> **Assignment**:
Set down the data again word for word. Skip any pictures.

> **Stored entries**:
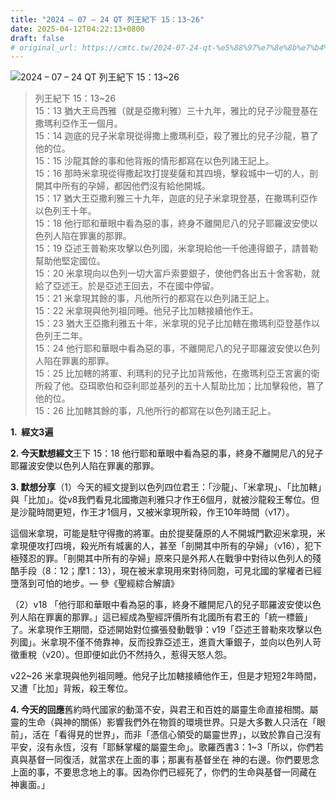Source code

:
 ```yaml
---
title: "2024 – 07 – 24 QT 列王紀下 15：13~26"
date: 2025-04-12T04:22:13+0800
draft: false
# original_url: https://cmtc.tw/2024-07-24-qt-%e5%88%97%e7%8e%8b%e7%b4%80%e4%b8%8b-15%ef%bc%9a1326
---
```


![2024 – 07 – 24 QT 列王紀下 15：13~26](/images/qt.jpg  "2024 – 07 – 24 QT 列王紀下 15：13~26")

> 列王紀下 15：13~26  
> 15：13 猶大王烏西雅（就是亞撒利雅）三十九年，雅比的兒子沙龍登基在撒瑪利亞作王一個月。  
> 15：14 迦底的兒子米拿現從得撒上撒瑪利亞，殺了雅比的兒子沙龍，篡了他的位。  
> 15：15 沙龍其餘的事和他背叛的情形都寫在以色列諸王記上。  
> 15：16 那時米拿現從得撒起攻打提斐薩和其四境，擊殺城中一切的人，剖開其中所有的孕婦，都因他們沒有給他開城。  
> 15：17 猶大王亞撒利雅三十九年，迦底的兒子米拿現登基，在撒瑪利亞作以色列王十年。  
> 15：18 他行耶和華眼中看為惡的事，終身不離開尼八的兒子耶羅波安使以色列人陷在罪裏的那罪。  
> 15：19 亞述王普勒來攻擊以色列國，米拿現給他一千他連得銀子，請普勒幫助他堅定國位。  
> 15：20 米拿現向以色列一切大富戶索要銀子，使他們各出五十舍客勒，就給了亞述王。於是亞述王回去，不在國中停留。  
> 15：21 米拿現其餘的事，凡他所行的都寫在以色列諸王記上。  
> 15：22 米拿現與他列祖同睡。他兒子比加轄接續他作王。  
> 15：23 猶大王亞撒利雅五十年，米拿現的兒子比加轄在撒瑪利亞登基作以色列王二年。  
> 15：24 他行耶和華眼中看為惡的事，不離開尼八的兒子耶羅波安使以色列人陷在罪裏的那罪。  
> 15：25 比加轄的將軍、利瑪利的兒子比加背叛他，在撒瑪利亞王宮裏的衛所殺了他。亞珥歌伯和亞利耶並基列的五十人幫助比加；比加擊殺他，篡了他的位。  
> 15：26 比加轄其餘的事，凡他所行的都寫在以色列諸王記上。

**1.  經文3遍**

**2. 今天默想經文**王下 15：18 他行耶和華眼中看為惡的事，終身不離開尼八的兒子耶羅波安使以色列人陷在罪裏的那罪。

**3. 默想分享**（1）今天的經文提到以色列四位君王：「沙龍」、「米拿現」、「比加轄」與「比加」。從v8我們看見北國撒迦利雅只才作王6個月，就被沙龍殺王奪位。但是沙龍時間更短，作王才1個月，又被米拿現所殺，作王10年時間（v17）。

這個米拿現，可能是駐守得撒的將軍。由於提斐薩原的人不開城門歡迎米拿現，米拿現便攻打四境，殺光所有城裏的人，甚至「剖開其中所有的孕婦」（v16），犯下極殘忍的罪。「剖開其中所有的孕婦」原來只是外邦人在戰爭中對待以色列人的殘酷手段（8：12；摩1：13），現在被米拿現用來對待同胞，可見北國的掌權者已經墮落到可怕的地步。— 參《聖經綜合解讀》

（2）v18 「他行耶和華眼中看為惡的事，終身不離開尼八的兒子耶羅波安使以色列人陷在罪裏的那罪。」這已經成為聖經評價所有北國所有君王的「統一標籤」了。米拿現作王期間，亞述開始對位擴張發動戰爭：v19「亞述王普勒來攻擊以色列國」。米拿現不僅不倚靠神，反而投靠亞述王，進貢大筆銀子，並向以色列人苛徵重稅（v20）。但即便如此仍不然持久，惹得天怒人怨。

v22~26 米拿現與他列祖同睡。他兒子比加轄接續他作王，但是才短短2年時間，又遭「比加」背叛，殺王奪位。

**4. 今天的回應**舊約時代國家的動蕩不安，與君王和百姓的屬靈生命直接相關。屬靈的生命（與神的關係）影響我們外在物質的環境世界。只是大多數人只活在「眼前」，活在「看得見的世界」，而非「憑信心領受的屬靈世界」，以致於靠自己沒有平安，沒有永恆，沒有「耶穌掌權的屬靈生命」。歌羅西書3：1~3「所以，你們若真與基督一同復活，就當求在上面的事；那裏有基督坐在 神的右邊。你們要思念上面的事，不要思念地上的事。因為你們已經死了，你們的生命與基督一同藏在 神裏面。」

> **Output for this exercise**:
Source code

:
 ```yaml
---
title: "2024 – 07 – 24 QT 列王紀下 15：13~26"
date: 2025-04-12T04:22:13+0800
draft: false
# original_url: https://cmtc.tw/2024-07-24-qt-%e5%88%97%e7%8e%8b%e7%b4%80%e4%b8%8b-15%ef%bc%9a1326
---
```


![2024 – 07 – 24 QT 列王紀下 15：13~26](/images/qt.jpg  "2024 – 07 – 24 QT 列王紀下 15：13~26")

> 列王紀下 15：13~26  
> 15：13 猶大王烏西雅（就是亞撒利雅）三十九年，雅比的兒子沙龍登基在撒瑪利亞作王一個月。  
> 15：14 迦底的兒子米拿現從得撒上撒瑪利亞，殺了雅比的兒子沙龍，篡了他的位。  
> 15：15 沙龍其餘的事和他背叛的情形都寫在以色列諸王記上。  
> 15：16 那時米拿現從得撒起攻打提斐薩和其四境，擊殺城中一切的人，剖開其中所有的孕婦，都因他們沒有給他開城。  
> 15：17 猶大王亞撒利雅三十九年，迦底的兒子米拿現登基，在撒瑪利亞作以色列王十年。  
> 15：18 他行耶和華眼中看為惡的事，終身不離開尼八的兒子耶羅波安使以色列人陷在罪裏的那罪。  
> 15：19 亞述王普勒來攻擊以色列國，米拿現給他一千他連得銀子，請普勒幫助他堅定國位。  
> 15：20 米拿現向以色列一切大富戶索要銀子，使他們各出五十舍客勒，就給了亞述王。於是亞述王回去，不在國中停留。  
> 15：21 米拿現其餘的事，凡他所行的都寫在以色列諸王記上。  
> 15：22 米拿現與他列祖同睡。他兒子比加轄接續他作王。  
> 15：23 猶大王亞撒利雅五十年，米拿現的兒子比加轄在撒瑪利亞登基作以色列王二年。  
> 15：24 他行耶和華眼中看為惡的事，不離開尼八的兒子耶羅波安使以色列人陷在罪裏的那罪。  
> 15：25 比加轄的將軍、利瑪利的兒子比加背叛他，在撒瑪利亞王宮裏的衛所殺了他。亞珥歌伯和亞利耶並基列的五十人幫助比加；比加擊殺他，篡了他的位。  
> 15：26 比加轄其餘的事，凡他所行的都寫在以色列諸王記上。

**1.  經文3遍**

**2. 今天默想經文**王下 15：18 他行耶和華眼中看為惡的事，終身不離開尼八的兒子耶羅波安使以色列人陷在罪裏的那罪。

**3. 默想分享**（1）今天的經文提到以色列四位君王：「沙龍」、「米拿現」、「比加轄」與「比加」。從v8我們看見北國撒迦利雅只才作王6個月，就被沙龍殺王奪位。但是沙龍時間更短，作王才1個月，又被米拿現所殺，作王10年時間（v17）。

這個米拿現，可能是駐守得撒的將軍。由於提斐薩原的人不開城門歡迎米拿現，米拿現便攻打四境，殺光所有城裏的人，甚至「剖開其中所有的孕婦」（v16），犯下極殘忍的罪。「剖開其中所有的孕婦」原來只是外邦人在戰爭中對待以色列人的殘酷手段（8：12；摩1：13），現在被米拿現用來對待同胞，可見北國的掌權者已經墮落到可怕的地步。— 參《聖經綜合解讀》

（2）v18 「他行耶和華眼中看為惡的事，終身不離開尼八的兒子耶羅波安使以色列人陷在罪裏的那罪。」這已經成為聖經評價所有北國所有君王的「統一標籤」了。米拿現作王期間，亞述開始對位擴張發動戰爭：v19「亞述王普勒來攻擊以色列國」。米拿現不僅不倚靠神，反而投靠亞述王，進貢大筆銀子，並向以色列人苛徵重稅（v20）。但即便如此仍不然持久，惹得天怒人怨。

v22~26 米拿現與他列祖同睡。他兒子比加轄接續他作王，但是才短短2年時間，又遭「比加」背叛，殺王奪位。

**4. 今天的回應**舊約時代國家的動蕩不安，與君王和百姓的屬靈生命直接相關。屬靈的生命（與神的關係）影響我們外在物質的環境世界。只是大多數人只活在「眼前」，活在「看得見的世界」，而非「憑信心領受的屬靈世界」，以致於靠自己沒有平安，沒有永恆，沒有「耶穌掌權的屬靈生命」。歌羅西書3：1~3「所以，你們若真與基督一同復活，就當求在上面的事；那裏有基督坐在 神的右邊。你們要思念上面的事，不要思念地上的事。因為你們已經死了，你們的生命與基督一同藏在 神裏面。」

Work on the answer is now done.